×
Traktatov.net » «Всему на этом свете бывает конец…» » Читать онлайн
Страница 81 из 109 Настройки

Поскольку вечер продолжался, а Золотухина еще не было, я пошла за кулисы. В Доме ученых две гримерные. Открыла одну дверь – там сидят «старики» в меховых боа, в вечерних платьях, в смокингах и во фраках: Кторов, Степанова, Зуева, Козловский, Рейзен – и что-то говорят светскими, поставленными голосами. Я тут же закрыла эту дверь, потому что своим видом никак туда не вписывалась, и вообще они для меня были слишком великими, я не осмелилась бы даже сказать «здравствуйте». Открыла другую дверь – там среднее поколение. Тоже в черных костюмах, но уже в других. Травят анекдоты и смеются. А я в то время не воспринимала закулисную трепотню, поэтому опять закрыла дверь. Нашла где-то стульчик, полусломанный, поставила его за кулисами и стала смотреть. Играют «Чрезвычайного посла» – Кторов и Степанова. Играют все на зал, абсолютно не общаясь (где это знаменитое мхатовское общение и погружение в суть роли?!). Говорят поставленными голосами, видимо, оба немножко глуховаты, поэтому форсируют слово. Играют медленно. Но я завораживаюсь их статью, уверенностью, каким-то благородством внутренним и уважением к слову. Я-то слово никогда не уважала, но тогда подумала, что, видимо, оно несет какую-то функцию, помимо содержания, помимо интонации – какую-то энергию.
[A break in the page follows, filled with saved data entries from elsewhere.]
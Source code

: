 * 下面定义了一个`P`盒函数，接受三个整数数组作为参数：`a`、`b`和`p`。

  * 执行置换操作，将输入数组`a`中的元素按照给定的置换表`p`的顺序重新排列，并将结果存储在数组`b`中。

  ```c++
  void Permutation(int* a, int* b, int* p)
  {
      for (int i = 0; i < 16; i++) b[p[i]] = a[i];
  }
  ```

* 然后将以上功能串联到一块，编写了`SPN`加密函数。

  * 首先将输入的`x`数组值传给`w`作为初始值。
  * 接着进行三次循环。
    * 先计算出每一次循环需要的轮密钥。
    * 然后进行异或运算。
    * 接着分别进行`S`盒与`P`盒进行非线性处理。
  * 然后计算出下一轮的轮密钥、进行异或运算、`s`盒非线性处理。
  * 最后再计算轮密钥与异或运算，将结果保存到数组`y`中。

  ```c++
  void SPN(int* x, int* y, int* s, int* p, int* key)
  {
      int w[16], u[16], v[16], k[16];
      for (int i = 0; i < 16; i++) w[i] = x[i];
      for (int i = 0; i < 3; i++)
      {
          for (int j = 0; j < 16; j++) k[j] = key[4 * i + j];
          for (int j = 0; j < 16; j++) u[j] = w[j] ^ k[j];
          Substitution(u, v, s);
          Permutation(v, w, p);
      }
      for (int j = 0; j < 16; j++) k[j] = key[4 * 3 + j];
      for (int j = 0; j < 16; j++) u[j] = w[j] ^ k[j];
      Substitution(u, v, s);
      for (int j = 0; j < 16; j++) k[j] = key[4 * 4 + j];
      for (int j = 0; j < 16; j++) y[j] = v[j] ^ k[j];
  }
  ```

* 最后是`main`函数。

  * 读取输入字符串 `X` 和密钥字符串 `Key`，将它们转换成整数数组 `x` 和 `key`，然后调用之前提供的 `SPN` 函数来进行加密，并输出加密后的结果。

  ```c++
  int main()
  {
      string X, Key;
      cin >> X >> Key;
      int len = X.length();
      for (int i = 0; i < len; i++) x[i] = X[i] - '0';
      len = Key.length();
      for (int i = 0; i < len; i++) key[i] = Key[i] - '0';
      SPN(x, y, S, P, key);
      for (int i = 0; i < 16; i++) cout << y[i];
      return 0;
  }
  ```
После их выступления – опять шквал аплодисментов. Потом играет Зуева – Коробочку, Харитонов – Чичикова. Зуева гениальна, хотя наигрывает, как могут только характерные старухи в комических ролях. Харитонов естественнен, но малоинтересен. От Зуевой я была в восторге и подумала: «Видимо, в старой школе что-то было, напрасно я ее для себя зачеркиваю».
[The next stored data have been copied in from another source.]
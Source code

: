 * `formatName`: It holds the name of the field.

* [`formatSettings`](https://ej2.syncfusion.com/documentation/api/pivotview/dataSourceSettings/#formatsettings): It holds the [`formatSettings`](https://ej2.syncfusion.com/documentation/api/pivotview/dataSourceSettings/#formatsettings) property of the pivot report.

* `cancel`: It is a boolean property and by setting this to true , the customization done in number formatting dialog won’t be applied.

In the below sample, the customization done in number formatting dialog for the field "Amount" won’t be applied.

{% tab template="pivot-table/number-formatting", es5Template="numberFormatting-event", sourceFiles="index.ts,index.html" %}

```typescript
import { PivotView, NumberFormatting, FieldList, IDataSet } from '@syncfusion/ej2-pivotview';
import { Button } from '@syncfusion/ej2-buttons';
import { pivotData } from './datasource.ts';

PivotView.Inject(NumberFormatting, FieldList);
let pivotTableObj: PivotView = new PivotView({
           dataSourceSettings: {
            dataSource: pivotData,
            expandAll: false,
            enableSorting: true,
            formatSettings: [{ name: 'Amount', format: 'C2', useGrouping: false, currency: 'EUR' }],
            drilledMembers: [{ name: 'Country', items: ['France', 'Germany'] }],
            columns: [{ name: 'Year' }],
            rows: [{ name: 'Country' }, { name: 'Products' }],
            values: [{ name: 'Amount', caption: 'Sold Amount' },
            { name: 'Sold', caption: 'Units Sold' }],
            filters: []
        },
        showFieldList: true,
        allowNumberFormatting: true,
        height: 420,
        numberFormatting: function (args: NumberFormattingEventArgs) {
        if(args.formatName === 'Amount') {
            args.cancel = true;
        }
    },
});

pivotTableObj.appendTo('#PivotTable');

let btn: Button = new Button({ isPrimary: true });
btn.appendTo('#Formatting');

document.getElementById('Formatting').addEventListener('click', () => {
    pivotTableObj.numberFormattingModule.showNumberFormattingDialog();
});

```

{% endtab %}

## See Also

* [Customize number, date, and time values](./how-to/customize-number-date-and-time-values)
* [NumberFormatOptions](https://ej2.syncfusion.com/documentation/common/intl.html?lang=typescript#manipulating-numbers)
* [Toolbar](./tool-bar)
Потом поют Рейзен и Козловский. Рейзен до этого не выходил лет десять на сцену, волновался безумно – у него дрожали руки, когда он держал лорнетку. Они пели «Не волнуйся, наше море…», и Козловский свое «ля» тянул раз в десять дольше, чем Рейзен, а тот удивленно на него смотрел: ждал, когда это «ля» закончится.

В это время появляется Золотухин. Пьянее вина. Он слышит, как поют Козловский и Рейзен, и плачет. И в зале многие плачут от того, как эти два старика гениально поют. Золотухин трезвеет на глазах, понимает, куда он попал. Я ему говорю, что мы можем как-то «проскочить», если будем играть, как последний раз в жизни на крупном плане кино. То есть никак не актерски, не подавая реплики в зал, только внутренне концентрируясь на мыслеобразах, на партитуре. Это очень трудная техника, но Золотухин – гибкий актер и иногда может мобилизоваться.
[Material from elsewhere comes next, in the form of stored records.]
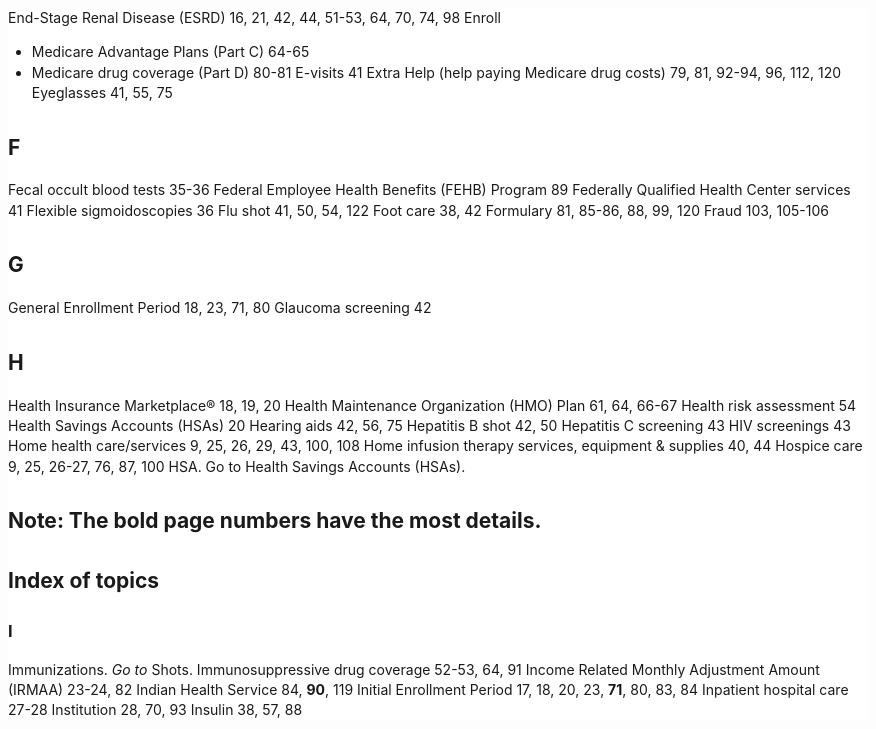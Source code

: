 End-Stage Renal Disease (ESRD) 16, 21, 42, 44, 51-53, 64, 70, 74, 98
Enroll
- Medicare Advantage Plans (Part C) 64-65
- Medicare drug coverage (Part D) 80-81
E-visits 41
Extra Help (help paying Medicare drug costs) 79, 81, 92-94, 96, 112, 120
Eyeglasses 41, 55, 75

## F

Fecal occult blood tests 35-36
Federal Employee Health Benefits (FEHB) Program 89
Federally Qualified Health Center services 41
Flexible sigmoidoscopies 36
Flu shot 41, 50, 54, 122
Foot care 38, 42
Formulary 81, 85-86, 88, 99, 120
Fraud 103, 105-106

## G

General Enrollment Period 18, 23, 71, 80
Glaucoma screening 42

## H

Health Insurance Marketplace® 18, 19, 20
Health Maintenance Organization (HMO) Plan 61, 64, 66-67
Health risk assessment 54
Health Savings Accounts (HSAs) 20
Hearing aids 42, 56, 75
Hepatitis B shot 42, 50
Hepatitis C screening 43
HIV screenings 43
Home health care/services 9, 25, 26, 29, 43, 100, 108
Home infusion therapy services, equipment & supplies 40, 44
Hospice care 9, 25, 26-27, 76, 87, 100
HSA. Go to Health Savings Accounts (HSAs).

Note: The bold page numbers have the most details.
---


## Index of topics

### I

Immunizations. *Go to* Shots.
Immunosuppressive drug coverage 52-53, 64, 91
Income Related Monthly Adjustment Amount (IRMAA) 23-24, 82
Indian Health Service 84, **90**, 119
Initial Enrollment Period 17, 18, 20, 23, **71**, 80, 83, 84
Inpatient hospital care 27-28
Institution 28, 70, 93
Insulin 38, 57, 88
Я выхожу на сцену: серые сукна, вместо скамейки из «Вишневого сада» – два стула. После вечерних платьев, смокингов и боа – шок от моего вида. Я объясняю, почему я так одета, объясняю суть роли и декораций, пытаюсь ввести зрителей в атмосферу спектакля. Меня плохо слушают, я их раздражаю своим ассоциативным мышлением. Им нужен последовательный рассказ, а у меня его быть не может, я этого просто не умею. Комкая мысли, налезая фразой на фразу, я заканчиваю и говорю: «Воспринимайте нашу сцену как экзерсис».

…Мы действительно никогда так не играли – так по-живому, так концентрированно, так нервно. Мы нашу сцену выпалили за три минуты, просто выбросили, как плевок. И мы ушли под звук собственных шагов – не было ни одного хлопка…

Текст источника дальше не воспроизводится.